Best practice for storing weights in a SQL database?

An application I'm working on needs to store weights of the format X pounds, y.y ounces. The database is MySQL, but I imagine this is DB agnostic.
I can think of three ways to do this:
Convert the weight to decimal pounds and store in a single field. (5 lbs 6.2 oz = 5.33671875 lbs)
Convert the weight to decimal ounces and store in a single field. (5 lbs 6.2 oz = 86.2 oz)
Store the pounds portion as an integer and the ounces portion as a decimal, in two fields.
I'm thinking that #1 is not such a good idea, since decimal pounds will produce numbers of arbitrary precision, which would need to be stored as a float, which could lead to inaccuracies which are inherent in floating point numbers.
Is there a compelling reason to choose #2 over #3 or vise-versa?
TL;DR
Choose either option #1 or option #2—there's no difference between them.

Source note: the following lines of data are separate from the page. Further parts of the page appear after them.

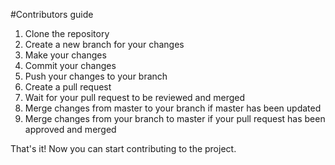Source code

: #Contributors guide
1. Clone the repository
2. Create a new branch for your changes
3. Make your changes
4. Commit your changes
5. Push your changes to your branch
6. Create a pull request
7. Wait for your pull request to be reviewed and merged
8. Merge changes from master to your branch if master has been updated
9. Merge changes from your branch to master if your pull request has been approved and merged

That's it! Now you can start contributing to the project.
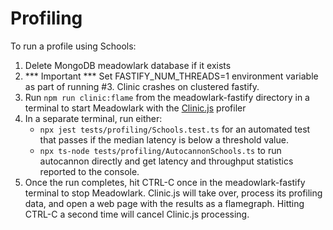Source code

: # Profiling

To run a profile using Schools:

1. Delete MongoDB meadowlark database if it exists
2. *** Important *** Set FASTIFY_NUM_THREADS=1 environment variable as part of running #3. Clinic crashes on clustered fastify.
3. Run `npm run clinic:flame` from the meadowlark-fastify directory in a terminal to start Meadowlark with the [Clinic.js](https://clinicjs.org/) profiler
4. In a separate terminal, run either:
   - `npx jest tests/profiling/Schools.test.ts` for an automated test that passes if the median latency is below a threshold value.
   - `npx ts-node tests/profiling/AutocannonSchools.ts` to run autocannon directly and get latency and throughput statistics reported to the console. 
5. Once the run completes, hit CTRL-C once in the meadowlark-fastify terminal to stop Meadowlark. Clinic.js
will take over, process its profiling data, and open a web page with the results as a flamegraph. Hitting CTRL-C a second time will cancel Clinic.js processing.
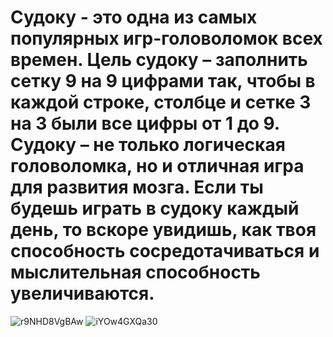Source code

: # Судоку - это одна из самых популярных игр-головоломок всех времен. Цель судоку – заполнить сетку 9 на 9 цифрами так, чтобы в каждой строке, столбце и сетке 3 на 3 были все цифры от 1 до 9. Судоку – не только логическая головоломка, но и отличная игра для развития мозга. Если ты будешь играть в судоку каждый день, то вскоре увидишь, как твоя способность сосредотачиваться и мыслительная способность увеличиваются.
![r9NHD8VgBAw](https://user-images.githubusercontent.com/57696470/121048691-98cfe180-c7e9-11eb-8ba4-7c89c69d8be0.jpg)
![iYOw4GXQa30](https://user-images.githubusercontent.com/57696470/121048656-92da0080-c7e9-11eb-88c6-221e08203a12.jpg)
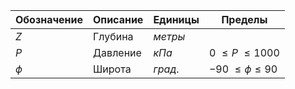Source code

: Обозначение | Описание | Единицы | Пределы
--- | --- | --- | ---
$Z$ | Глубина  | $метры$ |
$P$ | Давление | $кПа$   | $0\ \le P\ \le 1000$
$\phi$ | Широта   | $град.$ | $-90\ \le \phi \le 90$


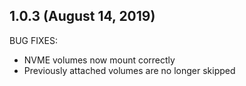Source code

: ## 1.0.3 (August 14, 2019)

BUG FIXES: 
- NVME volumes now mount correctly 
- Previously attached volumes are no longer skipped
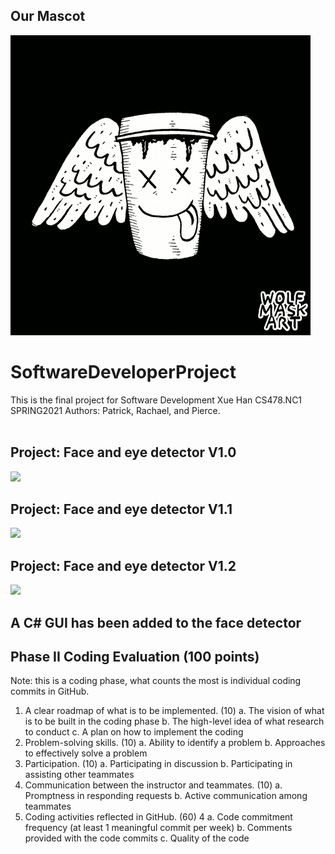 ## Our Mascot<br />
![](coffee.gif)<br />
# SoftwareDeveloperProject
This is the final project for Software Development Xue Han CS478.NC1 SPRING2021 
Authors: Patrick, Rachael, and Pierce.<br /><br />

## Project: Face and eye detector V1.0 <br />
![](./face_detector/face_eye_detector.gif)

## Project: Face and eye detector V1.1 <br />
![](./face_detector/face_detect_v1_1.gif)

## Project: Face and eye detector V1.2 <br />
![](./face_detector/face_detector_V1_2.gif)

## A C# GUI has been added to the face detector

## Phase II Coding Evaluation (100 points)
Note: this is a coding phase, what counts the most is individual coding commits in GitHub.
1. A clear roadmap of what is to be implemented. (10)
a. The vision of what is to be built in the coding phase
b. The high-level idea of what research to conduct
c. A plan on how to implement the coding
2. Problem-solving skills. (10)
a. Ability to identify a problem
b. Approaches to effectively solve a problem
3. Participation. (10)
a. Participating in discussion
b. Participating in assisting other teammates
4. Communication between the instructor and teammates. (10)
a. Promptness in responding requests
b. Active communication among teammates
5. Coding activities reflected in GitHub. (60)
4
a. Code commitment frequency (at least 1 meaningful commit per week)
b. Comments provided with the code commits
c. Quality of the code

Don't use option #3, because it's awkward to work with.
You claim that there are inherent inaccuracies in floating point numbers. I think that this deserves to be explored a little first.
When deciding upon a numeral system for representing a number (whether on a piece of paper, in a computer circuit, or elsewhere), there are two separate issues to consider:
its basis; and
its format.
Pick a base, any base…
Limited by finite space, one cannot represent an arbitrary member of an infinite set. For example: no matter how much paper you buy or how small your handwriting, it'd always be possible to find an integer that won't fit in the given space (you could just keep appending extra digits until the paper runs out). So, with integers, we usually restrict our finite space to representing only those that fall within some particular interval—e.g. if we have space for the positive/negative sign and three digits, we might restrict ourselves to the interval [-999,+999].
Every non-empty interval contains an infinite set of real numbers. In other words, no matter what interval one takes over the real numbers—be it [-999,+999], [0,1], [0.000001,0.000002] or anything else—there is still an infinite set of reals within that interval (one need only keep appending (non-zero) fractional digits)! Therefore arbitrary real numbers must always be "rounded" to something that can be represented in finite space.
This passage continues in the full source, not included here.